Dosyanın incelenmesinden, asma tahsis ücreti nedeniyle tahakkuk ettirilen … TL tutarındaki gecikme faizinin davacı tarafından ihtirazı kayıtla 2.1.2002 tarihinde ödendiği, … tarih ve … sayı ile davalı idare kayıtlarına geçen dilekçeyle yasal faizi aşan …TL tutarındaki meblağın iade edilmesinin istenildiği, … tarih ve … sayılı ret cevabının 10.5.2002 tarihinde tebliğ edilmesi üzerine 17.5.2002 tarihinde mahkeme kayıtlarına geçen dilekçeyle dava açıldığı anlaşılmaktadır.

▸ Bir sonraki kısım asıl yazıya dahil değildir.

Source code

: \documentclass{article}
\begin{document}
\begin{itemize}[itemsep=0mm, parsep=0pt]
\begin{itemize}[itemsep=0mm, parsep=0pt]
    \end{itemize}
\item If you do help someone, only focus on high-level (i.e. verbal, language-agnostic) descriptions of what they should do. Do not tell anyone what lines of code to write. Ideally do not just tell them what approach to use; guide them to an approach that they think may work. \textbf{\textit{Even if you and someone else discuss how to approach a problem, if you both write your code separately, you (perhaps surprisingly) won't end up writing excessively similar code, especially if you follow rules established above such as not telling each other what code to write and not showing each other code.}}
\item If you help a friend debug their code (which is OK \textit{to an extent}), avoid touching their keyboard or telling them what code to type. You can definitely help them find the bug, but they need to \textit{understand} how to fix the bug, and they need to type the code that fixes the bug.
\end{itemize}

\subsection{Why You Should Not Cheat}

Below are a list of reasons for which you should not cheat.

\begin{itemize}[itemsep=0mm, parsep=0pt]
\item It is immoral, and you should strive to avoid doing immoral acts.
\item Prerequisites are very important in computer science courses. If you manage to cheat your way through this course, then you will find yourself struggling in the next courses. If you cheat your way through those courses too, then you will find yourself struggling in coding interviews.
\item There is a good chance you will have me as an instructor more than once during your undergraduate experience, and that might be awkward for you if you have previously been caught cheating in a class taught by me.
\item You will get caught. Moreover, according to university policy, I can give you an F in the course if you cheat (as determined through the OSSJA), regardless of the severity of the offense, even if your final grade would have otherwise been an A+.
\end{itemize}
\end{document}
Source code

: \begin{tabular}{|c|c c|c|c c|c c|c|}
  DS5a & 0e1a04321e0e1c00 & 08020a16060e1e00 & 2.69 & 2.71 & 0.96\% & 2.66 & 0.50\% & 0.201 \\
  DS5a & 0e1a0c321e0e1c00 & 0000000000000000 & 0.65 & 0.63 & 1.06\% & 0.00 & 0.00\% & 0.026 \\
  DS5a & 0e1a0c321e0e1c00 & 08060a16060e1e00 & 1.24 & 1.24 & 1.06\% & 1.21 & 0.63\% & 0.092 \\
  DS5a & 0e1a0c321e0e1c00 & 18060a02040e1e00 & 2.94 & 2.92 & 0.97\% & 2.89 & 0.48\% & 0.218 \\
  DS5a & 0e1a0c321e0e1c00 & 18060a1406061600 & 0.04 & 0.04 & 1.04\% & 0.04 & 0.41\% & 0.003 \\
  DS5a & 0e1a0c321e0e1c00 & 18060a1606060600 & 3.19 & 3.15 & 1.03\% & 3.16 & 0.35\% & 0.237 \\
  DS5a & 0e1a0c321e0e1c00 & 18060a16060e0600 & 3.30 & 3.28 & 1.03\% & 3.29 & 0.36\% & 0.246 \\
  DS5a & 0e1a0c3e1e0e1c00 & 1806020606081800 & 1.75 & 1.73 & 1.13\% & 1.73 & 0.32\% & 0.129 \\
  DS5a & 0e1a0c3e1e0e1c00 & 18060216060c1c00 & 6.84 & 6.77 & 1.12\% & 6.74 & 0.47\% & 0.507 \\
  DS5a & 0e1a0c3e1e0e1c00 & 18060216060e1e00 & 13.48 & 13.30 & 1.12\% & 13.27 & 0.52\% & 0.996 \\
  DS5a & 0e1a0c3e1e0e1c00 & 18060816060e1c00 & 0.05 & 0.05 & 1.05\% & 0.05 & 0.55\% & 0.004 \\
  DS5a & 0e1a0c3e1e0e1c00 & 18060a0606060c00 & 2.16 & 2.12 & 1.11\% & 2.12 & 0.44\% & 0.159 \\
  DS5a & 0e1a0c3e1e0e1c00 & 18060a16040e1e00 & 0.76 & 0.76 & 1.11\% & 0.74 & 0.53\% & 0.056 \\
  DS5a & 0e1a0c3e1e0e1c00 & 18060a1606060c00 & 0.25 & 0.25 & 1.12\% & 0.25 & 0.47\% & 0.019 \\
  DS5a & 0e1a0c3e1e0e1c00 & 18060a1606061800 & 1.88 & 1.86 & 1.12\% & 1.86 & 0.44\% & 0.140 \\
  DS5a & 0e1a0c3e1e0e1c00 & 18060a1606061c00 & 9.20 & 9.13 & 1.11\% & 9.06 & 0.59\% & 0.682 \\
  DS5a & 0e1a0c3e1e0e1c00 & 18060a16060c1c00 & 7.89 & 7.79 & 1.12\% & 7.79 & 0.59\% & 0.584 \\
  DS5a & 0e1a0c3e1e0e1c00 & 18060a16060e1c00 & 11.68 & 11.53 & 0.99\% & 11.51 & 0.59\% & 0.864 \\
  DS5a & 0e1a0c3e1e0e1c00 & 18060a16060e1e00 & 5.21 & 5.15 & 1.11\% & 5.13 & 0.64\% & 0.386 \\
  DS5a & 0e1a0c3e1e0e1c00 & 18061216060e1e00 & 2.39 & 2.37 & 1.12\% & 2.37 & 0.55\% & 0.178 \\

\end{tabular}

Olayda, gecikme faizi 2.1.2002 tarihinde ödendiğine göre davacının bu tarihten itibaren yasal dava açma süresi içinde dava açması veya 2577 Sayılı Kanunun 11. maddesi uyarınca başvuruda bulunması gerekirken, bu süre geçirildikten sonra 17.5.2002 tarihinde açılan davada süre aşımı bulunmakta, … tarih ve … sayılı ret işleminin tebliğ edilmesi ise, 26.4.2002 tarihli başvurunun dava açma süresi içinde yapılmamış olması nedeniyle süreyi etkilememektedir.
Açıklanan nedenlerle kararın düzeltilmesine ilişkin istemin reddi gerektiği oyuyla çoğunluk kararına katılmıyorum.